Exposing Web Services with frp
Inbound connections to compute nodes are not supported, so you cannot directly publish a listening port from a job to the internet. If you need to access a web service running inside a job (e.g. JupyterLab), you can use frp (Fast Reverse Proxy).
With this approach, the frpc client runs inside your Slurm job and establishes an outbound connection to a proxy server (frps).
The proxy server then exposes your local HTTP service under a public HTTPS URL.
Note
This is an experimental service. Ask hpc-support@dkf.hu for: the proxy server address/port, an authentication token, and the allowed domain(s).
Download frpc (client)
The upstream project publishes binaries on GitHub Releases.
Latest release page (always redirects to the newest version): https://github.com/fatedier/frp/releases/latest
Because the release assets are versioned (for example frp_<VERSION>_linux_amd64.tar.gz), there is no single, permanent URL that always
downloads “the latest tarball” without first resolving the current version. For automation, resolve the latest asset URL via the GitHub API:
# Download the latest Linux x86_64 client tarball (requires: curl, jq)

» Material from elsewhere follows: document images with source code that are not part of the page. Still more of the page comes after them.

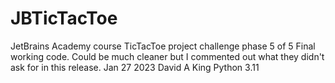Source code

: # JBTicTacToe
JetBrains Academy course
TicTacToe project challenge phase 5 of 5
Final working code.
Could be much cleaner but I commented out what they didn't ask for in this release.
Jan 27 2023
David A King
Python 3.11
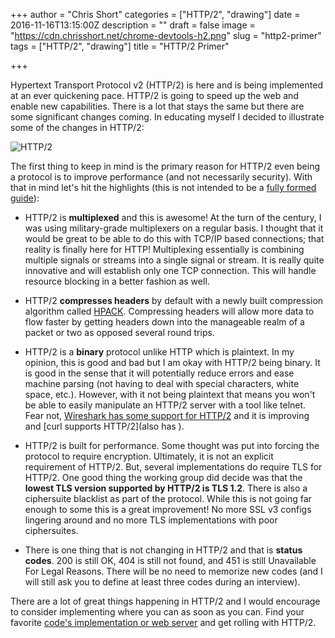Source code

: +++
author = "Chris Short"
categories = ["HTTP/2", "drawing"]
date = 2016-11-16T13:15:00Z
description = ""
draft = false
image = "https://cdn.chrisshort.net/chrome-devtools-h2.png"
slug = "http2-primer"
tags = ["HTTP/2", "drawing"]
title = "HTTP/2 Primer"

+++

Hypertext Transport Protocol v2 (HTTP/2) is here and is being implemented at an ever quickening pace. HTTP/2 is going to speed up the web and enable new capabilities. There is a lot that stays the same but there are some significant changes coming. In educating myself I decided to illustrate some of the changes in HTTP/2:

![HTTP/2](https://cdn.chrisshort.net/drawings/http2.png)

The first thing to keep in mind is the primary reason for HTTP/2 even being a protocol is to improve performance (and not necessarily security). With that in mind let's hit the highlights (this is not intended to be a [fully formed guide](https://http2.github.io/faq/)):

* HTTP/2 is **multiplexed** and this is awesome! At the turn of the century, I was using military-grade multiplexers on a regular basis. I thought that it would be great to be able to do this with TCP/IP based connections; that reality is finally here for HTTP! Multiplexing essentially is combining multiple signals or streams into a single signal or stream. It is really quite innovative and will establish only one TCP connection. This will handle resource blocking in a better fashion as well.

<script async src="//pagead2.googlesyndication.com/pagead/js/adsbygoogle.js"></script>  
<!-- chrisshort.net Responsive -->  
<ins class="adsbygoogle"  
     style="display:block"
     data-ad-client="ca-pub-8972983586873269"
     data-ad-slot="1297095894"
     data-ad-format="auto"></ins>
<script>  
(adsbygoogle = window.adsbygoogle || []).push({});
</script>

* HTTP/2 **compresses headers** by default with a newly built compression algorithm called [HPACK](https://http2.github.io/http2-spec/compression.html). Compressing headers will allow more data to flow faster by getting headers down into the manageable realm of a packet or two as opposed several round trips.

* HTTP/2 is a **binary** protocol unlike HTTP which is plaintext. In my opinion, this is good and bad but I am okay with HTTP/2 being binary. It is good in the sense that it will potentially reduce errors and ease machine parsing (not having to deal with special characters, white space, etc.). However, with it not being plaintext that means you won't be able to easily manipulate an HTTP/2 server with a tool like telnet. Fear not, [Wireshark has some support for HTTP/2](https://wiki.wireshark.org/HTTP2) and it is improving and [curl supports HTTP/2](also has ).

* HTTP/2 is built for performance. Some thought was put into forcing the protocol to require encryption. Ultimately, it is not an explicit requirement of HTTP/2. But, several implementations do require TLS for HTTP/2. One good thing the working group did decide was that the **lowest TLS version supported by HTTP/2 is TLS 1.2**. There is also a ciphersuite blacklist as part of the protocol. While this is not going far enough to some this is a great improvement! No more SSL v3 configs lingering around and no more TLS implementations with poor ciphersuites.

* There is one thing that is not changing in HTTP/2 and that is **status codes**. 200 is still OK, 404 is still not found, and 451 is still Unavailable For Legal Reasons. There will be no need to memorize new codes (and I will still ask you to define at least three codes during an interview).

There are a lot of great things happening in HTTP/2 and I would encourage to consider implementing where you can as soon as you can. Find your favorite [code's implementation or web server](https://github.com/http2/http2-spec/wiki/Implementations) and get rolling with HTTP/2.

url="$(curl -fsSL https://api.github.com/repos/fatedier/frp/releases/latest \
| jq -r '.assets[] | select(.name | test("linux_amd64\\.tar\\.gz$")) | .browser_download_url' \
| head -n1)"
curl -fL -O "$url"
tar -xzf frp_*_linux_amd64.tar.gz
cd frp_*_linux_amd64
chmod +x frpc
Example frpc.toml configuration (HTTP)
Create a configuration file (TOML format), for example frpc.toml:
We recommend enabling HTTP Basic Authentication on the proxy by setting httpUser and httpPassword for the HTTP proxy.

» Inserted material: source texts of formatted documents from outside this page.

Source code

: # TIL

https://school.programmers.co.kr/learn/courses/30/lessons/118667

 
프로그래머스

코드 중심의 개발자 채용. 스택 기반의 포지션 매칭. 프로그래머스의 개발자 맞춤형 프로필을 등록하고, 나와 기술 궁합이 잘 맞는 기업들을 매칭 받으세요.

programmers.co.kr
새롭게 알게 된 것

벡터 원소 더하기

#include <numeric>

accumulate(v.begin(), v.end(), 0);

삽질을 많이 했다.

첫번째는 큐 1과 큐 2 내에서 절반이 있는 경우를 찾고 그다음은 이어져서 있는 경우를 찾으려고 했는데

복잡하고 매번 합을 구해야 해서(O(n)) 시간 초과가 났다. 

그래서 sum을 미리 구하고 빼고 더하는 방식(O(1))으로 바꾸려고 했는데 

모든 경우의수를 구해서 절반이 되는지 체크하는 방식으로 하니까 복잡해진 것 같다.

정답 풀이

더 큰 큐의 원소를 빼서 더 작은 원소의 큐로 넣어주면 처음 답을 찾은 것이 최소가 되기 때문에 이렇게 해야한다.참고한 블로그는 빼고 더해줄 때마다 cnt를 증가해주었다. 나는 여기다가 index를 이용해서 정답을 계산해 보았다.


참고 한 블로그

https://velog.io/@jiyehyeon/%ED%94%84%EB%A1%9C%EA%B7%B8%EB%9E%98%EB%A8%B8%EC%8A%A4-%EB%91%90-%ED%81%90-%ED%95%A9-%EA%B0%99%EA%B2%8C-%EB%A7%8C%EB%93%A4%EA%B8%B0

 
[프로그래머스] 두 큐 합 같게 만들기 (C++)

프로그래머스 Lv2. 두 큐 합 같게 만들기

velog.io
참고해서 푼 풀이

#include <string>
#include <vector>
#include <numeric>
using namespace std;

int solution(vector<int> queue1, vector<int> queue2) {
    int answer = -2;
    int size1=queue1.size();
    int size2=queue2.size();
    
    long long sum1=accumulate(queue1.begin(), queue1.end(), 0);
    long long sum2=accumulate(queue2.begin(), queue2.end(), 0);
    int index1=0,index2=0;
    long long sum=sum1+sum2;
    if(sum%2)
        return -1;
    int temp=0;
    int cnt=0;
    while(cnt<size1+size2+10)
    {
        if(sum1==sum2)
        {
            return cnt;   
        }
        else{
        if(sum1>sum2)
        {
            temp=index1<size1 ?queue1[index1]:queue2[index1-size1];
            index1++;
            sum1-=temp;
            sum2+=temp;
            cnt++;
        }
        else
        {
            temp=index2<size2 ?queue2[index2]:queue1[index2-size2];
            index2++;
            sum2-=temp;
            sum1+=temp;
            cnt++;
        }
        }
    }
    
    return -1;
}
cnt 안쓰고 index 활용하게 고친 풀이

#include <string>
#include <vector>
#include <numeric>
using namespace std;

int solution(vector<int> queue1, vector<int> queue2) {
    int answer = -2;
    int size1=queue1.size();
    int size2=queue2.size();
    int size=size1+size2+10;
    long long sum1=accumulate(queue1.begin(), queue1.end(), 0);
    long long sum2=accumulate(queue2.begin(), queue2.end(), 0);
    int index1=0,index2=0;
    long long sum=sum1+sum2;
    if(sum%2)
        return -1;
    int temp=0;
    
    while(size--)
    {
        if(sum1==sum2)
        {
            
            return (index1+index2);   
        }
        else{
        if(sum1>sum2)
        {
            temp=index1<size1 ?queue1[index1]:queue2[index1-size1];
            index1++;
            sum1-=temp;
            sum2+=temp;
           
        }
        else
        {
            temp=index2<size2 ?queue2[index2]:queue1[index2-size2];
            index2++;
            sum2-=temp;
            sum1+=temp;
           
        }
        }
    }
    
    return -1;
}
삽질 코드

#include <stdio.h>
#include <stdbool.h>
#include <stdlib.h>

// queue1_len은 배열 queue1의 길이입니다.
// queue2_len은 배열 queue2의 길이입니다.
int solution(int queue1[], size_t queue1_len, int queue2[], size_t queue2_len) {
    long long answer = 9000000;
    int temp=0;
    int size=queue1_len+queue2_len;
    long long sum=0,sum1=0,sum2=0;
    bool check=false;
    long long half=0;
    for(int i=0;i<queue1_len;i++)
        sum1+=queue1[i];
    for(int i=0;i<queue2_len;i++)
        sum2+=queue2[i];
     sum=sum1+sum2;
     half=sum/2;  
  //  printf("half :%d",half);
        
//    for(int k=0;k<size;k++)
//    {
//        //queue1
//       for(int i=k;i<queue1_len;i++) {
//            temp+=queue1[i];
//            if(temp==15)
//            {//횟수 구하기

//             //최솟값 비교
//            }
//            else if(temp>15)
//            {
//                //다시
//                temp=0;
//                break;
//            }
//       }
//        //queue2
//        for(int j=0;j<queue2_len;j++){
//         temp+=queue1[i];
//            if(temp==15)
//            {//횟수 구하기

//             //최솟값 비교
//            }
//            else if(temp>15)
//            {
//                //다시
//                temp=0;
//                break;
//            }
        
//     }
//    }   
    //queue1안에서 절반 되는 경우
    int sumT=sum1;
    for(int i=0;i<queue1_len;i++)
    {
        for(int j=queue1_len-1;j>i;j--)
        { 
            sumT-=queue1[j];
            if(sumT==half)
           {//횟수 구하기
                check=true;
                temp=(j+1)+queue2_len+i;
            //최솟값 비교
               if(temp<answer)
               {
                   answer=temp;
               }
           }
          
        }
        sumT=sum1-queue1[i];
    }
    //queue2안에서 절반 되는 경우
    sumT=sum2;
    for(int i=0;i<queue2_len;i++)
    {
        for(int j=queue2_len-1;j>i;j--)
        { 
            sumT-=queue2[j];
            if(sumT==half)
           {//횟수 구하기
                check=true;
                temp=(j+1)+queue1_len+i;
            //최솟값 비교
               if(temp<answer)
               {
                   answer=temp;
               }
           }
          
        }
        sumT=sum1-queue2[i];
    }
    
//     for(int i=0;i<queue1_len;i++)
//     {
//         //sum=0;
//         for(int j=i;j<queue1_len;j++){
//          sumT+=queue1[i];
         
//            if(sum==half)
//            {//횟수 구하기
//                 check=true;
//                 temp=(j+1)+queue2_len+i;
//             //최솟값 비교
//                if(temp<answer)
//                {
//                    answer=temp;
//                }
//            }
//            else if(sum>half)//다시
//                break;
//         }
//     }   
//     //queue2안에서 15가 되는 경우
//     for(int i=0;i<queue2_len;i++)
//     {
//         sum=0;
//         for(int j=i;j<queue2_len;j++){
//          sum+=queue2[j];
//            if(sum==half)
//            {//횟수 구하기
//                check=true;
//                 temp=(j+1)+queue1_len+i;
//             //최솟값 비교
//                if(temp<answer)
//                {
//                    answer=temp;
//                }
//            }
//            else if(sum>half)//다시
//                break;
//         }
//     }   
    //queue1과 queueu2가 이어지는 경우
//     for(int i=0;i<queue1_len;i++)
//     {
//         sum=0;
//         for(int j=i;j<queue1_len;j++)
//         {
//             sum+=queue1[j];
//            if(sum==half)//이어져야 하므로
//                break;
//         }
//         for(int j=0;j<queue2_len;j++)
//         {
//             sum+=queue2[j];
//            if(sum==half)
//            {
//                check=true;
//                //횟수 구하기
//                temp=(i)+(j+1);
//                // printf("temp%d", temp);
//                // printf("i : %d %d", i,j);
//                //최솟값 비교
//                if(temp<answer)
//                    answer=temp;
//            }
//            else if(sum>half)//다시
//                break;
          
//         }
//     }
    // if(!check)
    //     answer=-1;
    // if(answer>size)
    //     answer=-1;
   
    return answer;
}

serverAddr = "<FRPS_HOST_OR_IP>"
serverPort = 7000
auth.method = "token"
auth.token = "<FRP_TOKEN>"
[[proxies]]
name = "my-jupyter"
type = "http"
localIP = "127.0.0.1"
localPort = 8888
# Optional (recommended): protect access with HTTP Basic Auth
httpUser = "<HTTP_USER>"
httpPassword = "<HTTP_PASSWORD>"
# Choose a unique subdomain
subdomain = "<YOUR_SUBDOMAIN>"
# Domain suffix provided by DKF (example)
customDomains = ["guest.komondor.hinfra.hu"]
# Optional: basic health check to avoid routing to a dead service
healthCheck.type = "http"
healthCheck.path = "/"
healthCheck.intervalSeconds = 10
healthCheck.maxFailed = 3
healthCheck.timeoutSeconds = 3
healthCheck.httpHeaders = [
{ name = "x-from-where", value = "frp" }
]
After starting frpc with this config, the service is typically available at:
https://<YOUR_SUBDOMAIN>.guest.komondor.hinfra.hu/
Slurm example: publish a Jupyter notebook from a job
The key idea is to start both:
your local web service (listening on
127.0.0.1:<PORT>inside the allocated node), andfrpc(routing HTTP traffic from the proxy to that local port)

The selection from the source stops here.